This is a library of chart parsers for natural language processing.
Supported algorithms
The following algorithms are supported:
- Cocke Younger Kasama (CYK) Parser: an efficient purely bottom up chart parser for parsing with grammars in Chomsky Normal Form (CNF)
- Earley Parser: a basic chart parser based on Earley's algorithm for parsing with context-free grammars
- Left-Corner Parser: a chart parser for parsing with top-down predictions based on the left-corner of production rules.
- Head-Corner Parser: a chart parser for parsing with top-down predictions based on the head of production rules.
All four parsers are created and called in the same way and return the same type of result, that is a chart with recognised items. In the next section it will be explained how grammars and parsers are used in general. After that each parser will be discussed in more detail.
This module can be installed using npm as follows:
npm install chart-parsers
All four parser are used in the same way: load a grammar, create a parser and parse sentences.
var GrammarParser = require('GrammarParser');
var ParserFactory = require('ParserFactory');
var parserFactory = new ParserFactory();
var tagged_sentence = [['I', 'NP'], ['saw', 'V'], ['the', 'DET'], ['man', 'N'],
['with', 'P'], ['the', 'DET'], ['telescope', 'N']];
var grammar_text = "S -> NP *VP*\nNP -> DET *N*\nNP -> *NP* PP\nPP -> P *NP*\nVP -> *V* NP\nVP -> *VP* PP";
// Set the grammar
var grammar = GrammarParser.parse(grammar_text);
// Create a parser; other parsing algorithms are 'Earley', 'LeftCorner', 'HeadCorner'
var parser = parserFactory.createParser({grammar: grammar, type: 'CYK'});
// parse the sentence
var chart = parser.parse(tagged_sentence);
The resulting chart is an array of length N+1, and each entry contains items of the form [rule, dot, from, children] where:
- rule is the production rule; it has two members: lhs for the left-hand-side of the rule, and rhs for the right-hand-side of the rule.
- dot is the position in the right hand side of the rule up to which it has been recognised.
- from is the origin position pointing at the position in the sentence at which recognition of this rule began.
- children are the completed items that are used to recognise the current item
Based on the children of the completed items the parse(s) of a sentence can be constructed.
Context-Free Grammars
The grammar module reads context-free grammars from file, and offers some methods that are practical for parsing.

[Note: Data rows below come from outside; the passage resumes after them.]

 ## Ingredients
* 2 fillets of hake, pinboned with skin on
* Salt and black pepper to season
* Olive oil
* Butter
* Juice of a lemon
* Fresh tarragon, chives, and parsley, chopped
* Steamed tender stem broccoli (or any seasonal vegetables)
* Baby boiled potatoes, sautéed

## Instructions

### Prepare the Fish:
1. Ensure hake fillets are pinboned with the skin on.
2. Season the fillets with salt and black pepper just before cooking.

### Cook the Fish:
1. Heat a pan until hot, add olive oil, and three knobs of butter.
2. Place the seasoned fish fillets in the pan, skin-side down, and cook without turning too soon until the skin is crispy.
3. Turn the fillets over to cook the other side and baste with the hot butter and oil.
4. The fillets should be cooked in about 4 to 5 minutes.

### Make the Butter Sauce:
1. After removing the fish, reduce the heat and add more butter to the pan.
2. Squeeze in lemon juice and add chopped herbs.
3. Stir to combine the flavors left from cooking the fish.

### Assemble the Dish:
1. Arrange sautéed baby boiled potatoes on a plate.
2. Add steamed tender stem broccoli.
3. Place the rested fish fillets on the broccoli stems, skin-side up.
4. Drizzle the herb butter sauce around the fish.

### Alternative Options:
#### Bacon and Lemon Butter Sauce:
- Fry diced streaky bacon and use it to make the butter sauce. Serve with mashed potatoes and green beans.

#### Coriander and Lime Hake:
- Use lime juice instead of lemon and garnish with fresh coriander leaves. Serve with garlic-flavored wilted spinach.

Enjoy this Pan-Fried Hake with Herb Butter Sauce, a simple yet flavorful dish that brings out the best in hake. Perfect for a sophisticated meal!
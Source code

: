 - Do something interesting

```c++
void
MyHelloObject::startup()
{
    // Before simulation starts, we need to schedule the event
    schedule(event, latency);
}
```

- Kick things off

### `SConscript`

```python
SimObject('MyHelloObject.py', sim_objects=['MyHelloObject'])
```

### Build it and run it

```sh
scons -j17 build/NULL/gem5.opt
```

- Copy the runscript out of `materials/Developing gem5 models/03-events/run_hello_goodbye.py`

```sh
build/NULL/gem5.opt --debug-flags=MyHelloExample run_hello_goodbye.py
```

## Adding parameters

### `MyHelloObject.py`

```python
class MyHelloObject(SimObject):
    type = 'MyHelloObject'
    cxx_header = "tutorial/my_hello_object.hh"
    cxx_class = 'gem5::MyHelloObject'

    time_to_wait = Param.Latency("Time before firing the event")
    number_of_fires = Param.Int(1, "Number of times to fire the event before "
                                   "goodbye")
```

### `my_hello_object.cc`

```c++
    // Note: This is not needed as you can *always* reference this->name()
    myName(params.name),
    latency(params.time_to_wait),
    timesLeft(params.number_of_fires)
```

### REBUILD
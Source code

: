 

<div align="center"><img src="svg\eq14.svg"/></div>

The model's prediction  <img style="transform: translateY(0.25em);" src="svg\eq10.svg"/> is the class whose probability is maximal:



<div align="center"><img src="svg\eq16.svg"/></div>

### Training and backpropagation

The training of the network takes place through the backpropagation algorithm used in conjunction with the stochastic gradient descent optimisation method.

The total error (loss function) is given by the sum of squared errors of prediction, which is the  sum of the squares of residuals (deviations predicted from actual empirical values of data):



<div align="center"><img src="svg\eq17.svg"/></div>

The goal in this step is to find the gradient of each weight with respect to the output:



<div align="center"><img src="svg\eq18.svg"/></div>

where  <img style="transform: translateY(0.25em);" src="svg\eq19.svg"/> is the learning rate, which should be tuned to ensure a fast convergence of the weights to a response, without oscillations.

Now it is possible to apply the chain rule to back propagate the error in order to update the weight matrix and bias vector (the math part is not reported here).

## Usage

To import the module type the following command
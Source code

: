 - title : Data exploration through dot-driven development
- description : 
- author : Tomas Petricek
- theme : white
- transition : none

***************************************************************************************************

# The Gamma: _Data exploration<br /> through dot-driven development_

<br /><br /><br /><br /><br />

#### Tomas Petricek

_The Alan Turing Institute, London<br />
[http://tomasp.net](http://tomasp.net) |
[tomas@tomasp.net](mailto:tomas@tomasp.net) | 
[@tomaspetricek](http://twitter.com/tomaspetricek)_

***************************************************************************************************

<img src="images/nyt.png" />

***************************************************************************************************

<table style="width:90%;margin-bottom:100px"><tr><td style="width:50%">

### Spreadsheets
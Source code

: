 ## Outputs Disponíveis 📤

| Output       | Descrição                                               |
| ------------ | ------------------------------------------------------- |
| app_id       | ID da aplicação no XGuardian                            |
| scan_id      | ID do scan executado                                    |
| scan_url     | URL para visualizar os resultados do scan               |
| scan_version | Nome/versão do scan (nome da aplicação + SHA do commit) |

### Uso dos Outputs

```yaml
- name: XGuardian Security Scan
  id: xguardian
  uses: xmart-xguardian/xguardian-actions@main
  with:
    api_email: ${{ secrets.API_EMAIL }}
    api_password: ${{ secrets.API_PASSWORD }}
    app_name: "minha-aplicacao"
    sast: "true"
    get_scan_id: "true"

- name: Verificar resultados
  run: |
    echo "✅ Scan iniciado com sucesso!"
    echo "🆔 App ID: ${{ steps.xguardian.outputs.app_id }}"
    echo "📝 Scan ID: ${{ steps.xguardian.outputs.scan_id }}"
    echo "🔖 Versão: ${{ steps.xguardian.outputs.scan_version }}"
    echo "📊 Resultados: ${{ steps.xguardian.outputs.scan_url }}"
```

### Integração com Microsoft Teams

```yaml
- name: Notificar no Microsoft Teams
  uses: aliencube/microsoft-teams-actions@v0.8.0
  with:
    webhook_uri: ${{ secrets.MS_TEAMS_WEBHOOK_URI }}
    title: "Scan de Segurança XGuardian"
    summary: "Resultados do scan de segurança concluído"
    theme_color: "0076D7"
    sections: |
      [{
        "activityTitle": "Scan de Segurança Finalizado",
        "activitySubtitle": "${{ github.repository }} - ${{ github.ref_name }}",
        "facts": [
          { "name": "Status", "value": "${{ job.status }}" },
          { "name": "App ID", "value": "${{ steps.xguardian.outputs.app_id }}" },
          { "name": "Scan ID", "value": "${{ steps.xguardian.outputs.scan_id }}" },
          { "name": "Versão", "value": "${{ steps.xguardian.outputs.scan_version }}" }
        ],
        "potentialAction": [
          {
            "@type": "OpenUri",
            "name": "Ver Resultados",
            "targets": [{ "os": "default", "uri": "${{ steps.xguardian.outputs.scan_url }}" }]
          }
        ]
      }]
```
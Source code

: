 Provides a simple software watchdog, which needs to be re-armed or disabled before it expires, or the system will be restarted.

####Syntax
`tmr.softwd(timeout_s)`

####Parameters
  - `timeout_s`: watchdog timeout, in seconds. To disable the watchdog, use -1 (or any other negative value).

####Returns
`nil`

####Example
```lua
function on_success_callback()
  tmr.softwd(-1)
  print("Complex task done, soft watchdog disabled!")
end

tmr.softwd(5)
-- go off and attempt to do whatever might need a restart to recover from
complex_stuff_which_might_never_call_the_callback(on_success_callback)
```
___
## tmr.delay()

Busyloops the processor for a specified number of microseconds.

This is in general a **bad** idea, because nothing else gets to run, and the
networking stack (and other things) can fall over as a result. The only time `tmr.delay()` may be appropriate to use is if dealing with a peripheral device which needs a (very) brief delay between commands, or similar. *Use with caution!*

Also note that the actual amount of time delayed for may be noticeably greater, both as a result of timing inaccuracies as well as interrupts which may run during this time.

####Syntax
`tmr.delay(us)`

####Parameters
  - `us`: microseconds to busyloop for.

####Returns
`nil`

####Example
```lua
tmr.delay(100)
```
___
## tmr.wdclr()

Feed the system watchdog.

The syntax of production rules is as follows (in EBNF):
grammar = { comment | production_rule }
production_rule = nonterminal, [ white_space ], "->", [ white_space ], [nonterminal_seq] , ["*" nonterminal "*" nonterminal_seq ]
nonterminal_seq = nonterminal, { whitespace, nonterminal }
nonterminal = non_whitespace_char, { non_whitespace_char }
comment = "//", { any_character }
Note the possibility of identifying one nonterminal as the head of the production rule. This information is used by the head-corner parser for predicting new partial parses.
Terminals are not allowed in the grammar, because we assume these to be recognised by a lexer and tagged with (lexical) categories. In the grammar these lexical categories can be seen as preterminals.
The grammar parsers also allows adding constraints to the production rules. This has been added for future extension of the parsers to unification-based parsing. Contraints may have two possible forms:
<nonterminal1 feature1 feature2> = atom
<nonterminal2 feature3 feature3> = <nonterminal3 feature4>
CYK Chart Parser
The CYK algorithm works with context-free grammars in Chomsky Normal Form (CNF). Production rules are of the form:
A -> B C
A -> a
where A, B and C are nonterminals and a is a terminal.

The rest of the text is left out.